Most local businesses know reviews matter. Fewer know that the replies to those reviews matter just as much — sometimes more.

Google has confirmed that responding to reviews is a factor in local search ranking. But it's not just about responding. It's about what you say in those responses. Every review reply is an opportunity to include local SEO keywords that help Google understand what your business does and where you do it.

What a review audit looks for

A proper review audit examines four dimensions of your Google Business Profile:

Sentiment score — What's the overall tone of your reviews? Are recent reviews trending better or worse? A business with a 4.5 star average but declining sentiment is in trouble.

Response rate — What percentage of your reviews have owner replies? Top-ranking businesses respond to 85%+ of their reviews. The average business responds to fewer than 30%.
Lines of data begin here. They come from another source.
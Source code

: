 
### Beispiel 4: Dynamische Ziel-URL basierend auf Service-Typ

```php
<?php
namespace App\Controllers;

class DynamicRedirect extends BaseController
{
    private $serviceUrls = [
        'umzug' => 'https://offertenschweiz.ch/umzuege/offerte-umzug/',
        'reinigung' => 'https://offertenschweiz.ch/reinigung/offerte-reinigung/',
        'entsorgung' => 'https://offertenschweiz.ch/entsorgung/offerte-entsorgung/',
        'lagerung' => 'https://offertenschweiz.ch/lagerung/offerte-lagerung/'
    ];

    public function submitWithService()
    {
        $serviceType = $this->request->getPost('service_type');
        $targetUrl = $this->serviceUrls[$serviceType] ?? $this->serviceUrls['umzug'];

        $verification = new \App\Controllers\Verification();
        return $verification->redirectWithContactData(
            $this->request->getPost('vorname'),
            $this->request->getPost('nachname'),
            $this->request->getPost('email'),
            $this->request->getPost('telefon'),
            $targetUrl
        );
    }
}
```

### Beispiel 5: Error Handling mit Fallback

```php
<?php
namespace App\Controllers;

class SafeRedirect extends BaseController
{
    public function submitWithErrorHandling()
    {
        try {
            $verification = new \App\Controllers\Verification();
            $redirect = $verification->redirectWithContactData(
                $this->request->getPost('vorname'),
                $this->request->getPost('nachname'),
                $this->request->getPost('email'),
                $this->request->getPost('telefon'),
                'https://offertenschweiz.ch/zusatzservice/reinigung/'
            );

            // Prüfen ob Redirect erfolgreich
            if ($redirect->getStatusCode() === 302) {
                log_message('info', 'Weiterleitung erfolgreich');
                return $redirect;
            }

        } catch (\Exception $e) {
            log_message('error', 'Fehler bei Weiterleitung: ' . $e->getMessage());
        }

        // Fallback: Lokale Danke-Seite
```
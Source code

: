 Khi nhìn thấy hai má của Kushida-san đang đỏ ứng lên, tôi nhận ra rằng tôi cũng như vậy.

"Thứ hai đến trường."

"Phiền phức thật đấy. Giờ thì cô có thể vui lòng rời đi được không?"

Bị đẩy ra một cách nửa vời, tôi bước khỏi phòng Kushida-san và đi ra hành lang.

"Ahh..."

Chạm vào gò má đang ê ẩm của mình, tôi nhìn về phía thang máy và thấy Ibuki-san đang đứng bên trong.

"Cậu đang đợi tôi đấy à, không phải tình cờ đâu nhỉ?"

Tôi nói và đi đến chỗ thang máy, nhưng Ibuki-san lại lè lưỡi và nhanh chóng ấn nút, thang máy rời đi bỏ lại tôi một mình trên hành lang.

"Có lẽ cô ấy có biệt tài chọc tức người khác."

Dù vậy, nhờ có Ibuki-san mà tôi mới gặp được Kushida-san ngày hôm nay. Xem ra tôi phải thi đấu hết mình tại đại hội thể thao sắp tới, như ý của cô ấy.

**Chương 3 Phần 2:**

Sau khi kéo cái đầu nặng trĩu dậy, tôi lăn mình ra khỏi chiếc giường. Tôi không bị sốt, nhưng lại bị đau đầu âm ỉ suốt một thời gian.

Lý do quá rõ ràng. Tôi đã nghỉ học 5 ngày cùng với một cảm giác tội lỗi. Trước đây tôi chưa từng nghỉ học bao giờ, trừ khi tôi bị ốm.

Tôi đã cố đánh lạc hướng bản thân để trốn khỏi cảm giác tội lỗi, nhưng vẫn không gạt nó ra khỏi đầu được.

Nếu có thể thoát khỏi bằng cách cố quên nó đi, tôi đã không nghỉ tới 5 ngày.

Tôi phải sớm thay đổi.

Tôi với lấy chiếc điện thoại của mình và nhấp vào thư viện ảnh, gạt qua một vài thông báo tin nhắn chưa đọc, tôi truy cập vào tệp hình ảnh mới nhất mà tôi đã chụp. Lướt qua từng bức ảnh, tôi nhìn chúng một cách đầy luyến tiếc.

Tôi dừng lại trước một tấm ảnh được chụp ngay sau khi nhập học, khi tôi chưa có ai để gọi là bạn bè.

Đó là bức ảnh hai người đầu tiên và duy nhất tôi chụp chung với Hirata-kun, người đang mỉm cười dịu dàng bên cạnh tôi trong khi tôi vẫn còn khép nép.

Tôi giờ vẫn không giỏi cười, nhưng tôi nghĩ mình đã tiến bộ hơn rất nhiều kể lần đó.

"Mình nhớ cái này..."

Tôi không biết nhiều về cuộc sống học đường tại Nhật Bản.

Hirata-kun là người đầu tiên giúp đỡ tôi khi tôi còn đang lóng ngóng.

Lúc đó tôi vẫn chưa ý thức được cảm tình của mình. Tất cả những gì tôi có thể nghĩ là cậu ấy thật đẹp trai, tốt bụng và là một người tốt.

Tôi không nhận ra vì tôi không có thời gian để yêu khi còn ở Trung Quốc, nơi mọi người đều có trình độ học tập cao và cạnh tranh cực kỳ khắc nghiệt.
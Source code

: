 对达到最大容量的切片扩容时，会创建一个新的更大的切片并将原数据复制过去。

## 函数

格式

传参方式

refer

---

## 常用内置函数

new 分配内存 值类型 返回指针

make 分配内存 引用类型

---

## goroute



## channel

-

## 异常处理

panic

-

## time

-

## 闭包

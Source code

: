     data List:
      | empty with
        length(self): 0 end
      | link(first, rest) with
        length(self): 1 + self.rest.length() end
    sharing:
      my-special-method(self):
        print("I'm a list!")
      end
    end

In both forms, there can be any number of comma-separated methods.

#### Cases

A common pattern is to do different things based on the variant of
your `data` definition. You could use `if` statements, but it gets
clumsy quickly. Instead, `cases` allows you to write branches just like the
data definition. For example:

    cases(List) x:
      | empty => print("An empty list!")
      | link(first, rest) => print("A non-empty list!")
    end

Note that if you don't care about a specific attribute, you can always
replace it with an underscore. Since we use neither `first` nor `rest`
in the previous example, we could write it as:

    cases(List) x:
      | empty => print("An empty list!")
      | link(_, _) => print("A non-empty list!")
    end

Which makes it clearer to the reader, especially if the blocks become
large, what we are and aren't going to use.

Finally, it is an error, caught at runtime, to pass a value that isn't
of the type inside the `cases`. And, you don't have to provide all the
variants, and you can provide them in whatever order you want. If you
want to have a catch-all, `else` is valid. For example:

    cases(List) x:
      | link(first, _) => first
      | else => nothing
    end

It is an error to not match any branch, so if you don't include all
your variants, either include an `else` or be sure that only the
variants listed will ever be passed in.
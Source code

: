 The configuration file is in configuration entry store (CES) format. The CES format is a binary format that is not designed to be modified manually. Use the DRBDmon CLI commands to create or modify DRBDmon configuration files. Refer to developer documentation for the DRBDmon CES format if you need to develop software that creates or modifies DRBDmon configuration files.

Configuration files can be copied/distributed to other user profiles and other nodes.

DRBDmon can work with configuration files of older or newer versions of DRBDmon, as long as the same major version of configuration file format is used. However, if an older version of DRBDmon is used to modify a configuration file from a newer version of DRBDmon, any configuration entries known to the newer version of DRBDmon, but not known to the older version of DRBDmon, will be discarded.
SEO keyword coverage — Do your review replies include the local keywords people actually search for? "Thank you for your review" is a wasted opportunity. "Thank you for choosing our dental practice in downtown Chicago" is an SEO asset.

Review velocity — How frequently are you receiving new reviews? Google favors businesses with a steady stream of recent reviews over those with a large but stagnant collection.

How to run your own audit

You can do this manually, but it takes time:

1. Export your last 50 reviews from Google Business Profile 2. Count how many have owner replies (this is your response rate) 3. Read through your replies — do they mention your city, services, or specialties? 4. Check when your last 10 reviews were posted — are they recent or months old? 5. Look for patterns in negative reviews — are the same complaints recurring?

Or you can use our free tool at localreviewaudit.com to get all of this analyzed automatically in 30 seconds.

The keywords that matter

The most valuable keywords in review replies are combinations of:

  • Service + Location: "AC repair in Dallas" or "family dentist downtown Austin"
  • Specialty + Area: "emergency plumbing North Shore" or "cosmetic dentistry Buckhead"
  • Differentiator + City: "same-day service in Phoenix" or "family-owned plumber in Portland"
The key is weaving these naturally into genuine, helpful replies — not keyword stuffing. Google is smart enough to detect unnatural keyword placement, and customers can tell when a reply is robotic.

What to do with your results

Once you know your scores, prioritize:

1. Reply to unanswered reviews — Start with the most recent and work backward 2. Rewrite generic replies — Replace "Thanks for your review!" with keyword-rich responses 3. Address recurring complaints — These are conversion killers even if your star rating is high 4. Build a reply template — Create 3-4 templates per star rating that include your target keywords

The businesses that rank at the top of Google Maps aren't necessarily the best at their craft. They're the ones that treat every review reply as an SEO opportunity.